It’s mid-month–I can’t tell at all if I’m mid-novel–but I am mid-wordcount! In fact, I passed 25,000 pretty early this evening, and am now almost 1,500 words ahead on the word goal. I had a very strong Friday and Saturday, and have managed a bit extra the last two days too.
All of which adds up to a very good thing, because I may be having another “can’t write anything” Thursday. I haven’t had a good writing Thursday yet this month, and I’m not hopeful for next week either (being Thanksgiving, you know). It’s just something about the day.
Now I have to quote Douglas Adams: “It must be Thursday. I could never get the hang of Thursdays.”
So I’m happy about my word count for now. Although it made me even happier yesterday when I hit on a relationship quirk for my characters. There must be an official name for the concept…but it’s some back and forth that two characters keep doing throughout the book, and that probably will be used to reveal their connection. In Red’s Girl, Red always denies needing help whenever Tam helps him, but then thanks her; by the end, she says “you’re welcome” before he gets to the thank you part. In The People the Fairies Forget, Anthony is forever shortening Catherine’s name to Cat over her objections, until finally an emotionally pivotal moment causes her to admit she likes it–which he always knew. Relationship quirks.
And then yesterday Dastan suggested that he and Lyra do a daily trade of ways they’re different from their multitudes of siblings. Not sure of every way I’m going to use this, but I think it’s going to help.
I did have a nice writing point here…oh yes, that the word count is good but having a sudden character or plot breakthrough is actually more satisfying than sheer number of words. Which is intriguing though not really surprising.
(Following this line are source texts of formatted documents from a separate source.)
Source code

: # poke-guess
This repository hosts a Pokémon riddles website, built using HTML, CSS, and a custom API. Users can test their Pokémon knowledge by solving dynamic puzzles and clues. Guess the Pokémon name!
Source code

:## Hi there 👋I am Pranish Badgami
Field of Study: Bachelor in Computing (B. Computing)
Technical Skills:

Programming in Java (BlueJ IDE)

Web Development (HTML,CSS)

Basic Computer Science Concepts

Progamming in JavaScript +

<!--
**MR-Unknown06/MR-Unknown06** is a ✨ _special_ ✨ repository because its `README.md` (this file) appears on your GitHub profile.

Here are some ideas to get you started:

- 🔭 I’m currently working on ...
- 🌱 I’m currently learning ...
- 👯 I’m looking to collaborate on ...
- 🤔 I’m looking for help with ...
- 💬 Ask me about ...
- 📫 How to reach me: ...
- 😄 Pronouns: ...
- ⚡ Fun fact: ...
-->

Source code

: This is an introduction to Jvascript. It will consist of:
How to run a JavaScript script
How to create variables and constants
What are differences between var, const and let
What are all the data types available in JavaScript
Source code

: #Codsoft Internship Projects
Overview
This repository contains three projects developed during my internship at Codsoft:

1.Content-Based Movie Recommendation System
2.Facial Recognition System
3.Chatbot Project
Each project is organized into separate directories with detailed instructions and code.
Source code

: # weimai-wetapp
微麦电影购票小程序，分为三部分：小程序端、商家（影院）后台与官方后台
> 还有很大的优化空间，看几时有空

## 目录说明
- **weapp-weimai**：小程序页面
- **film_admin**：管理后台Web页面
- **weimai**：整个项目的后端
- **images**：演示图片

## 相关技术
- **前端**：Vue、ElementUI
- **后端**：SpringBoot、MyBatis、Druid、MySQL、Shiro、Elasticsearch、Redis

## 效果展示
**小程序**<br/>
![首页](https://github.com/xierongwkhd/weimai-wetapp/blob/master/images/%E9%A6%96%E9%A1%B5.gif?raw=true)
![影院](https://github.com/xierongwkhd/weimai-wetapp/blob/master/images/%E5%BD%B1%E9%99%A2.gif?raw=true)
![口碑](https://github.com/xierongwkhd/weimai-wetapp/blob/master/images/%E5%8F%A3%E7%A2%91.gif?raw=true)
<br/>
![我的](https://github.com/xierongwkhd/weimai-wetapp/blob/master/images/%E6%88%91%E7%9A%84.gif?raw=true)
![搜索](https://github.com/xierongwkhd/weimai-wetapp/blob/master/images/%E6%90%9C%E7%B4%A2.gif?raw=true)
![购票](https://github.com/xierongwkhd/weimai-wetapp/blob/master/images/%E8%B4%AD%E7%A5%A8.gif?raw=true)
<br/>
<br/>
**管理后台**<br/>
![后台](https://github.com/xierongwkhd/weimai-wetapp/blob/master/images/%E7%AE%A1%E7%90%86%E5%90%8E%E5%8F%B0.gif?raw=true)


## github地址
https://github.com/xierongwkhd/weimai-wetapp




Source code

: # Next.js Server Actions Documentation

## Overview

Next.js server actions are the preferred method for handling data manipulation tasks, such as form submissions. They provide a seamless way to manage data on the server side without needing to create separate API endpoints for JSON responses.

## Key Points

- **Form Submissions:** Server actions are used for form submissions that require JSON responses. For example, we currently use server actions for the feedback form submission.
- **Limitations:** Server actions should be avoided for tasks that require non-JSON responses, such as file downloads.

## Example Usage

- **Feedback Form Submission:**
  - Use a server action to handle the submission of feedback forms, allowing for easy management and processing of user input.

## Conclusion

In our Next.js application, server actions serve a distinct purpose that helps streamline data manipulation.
I also think I’m slightly more incoherent tonight than usual. Lyra wanted to tell a story, so I did a lot of flowery, Brothers Grimm-style writing, and I think now I’m having a reaction, manifesting itself as random chatter.
Don’t mind me. Too much typing. Let me find you an excerpt and then I’m off for the night…
I know, you can have the beginning of Lyra’s story, which will probably make it on here in its entirety for some Fiction Friday. For now, an excerpt:
Once upon a time, there was a shopkeeper’s daughter who was very beautiful. It was a sad fact that because she was beautiful, people’s automatic inclination was to do things for her. That might not have been so bad in itself, but she had realized this tendency early on and loved to take advantage of it.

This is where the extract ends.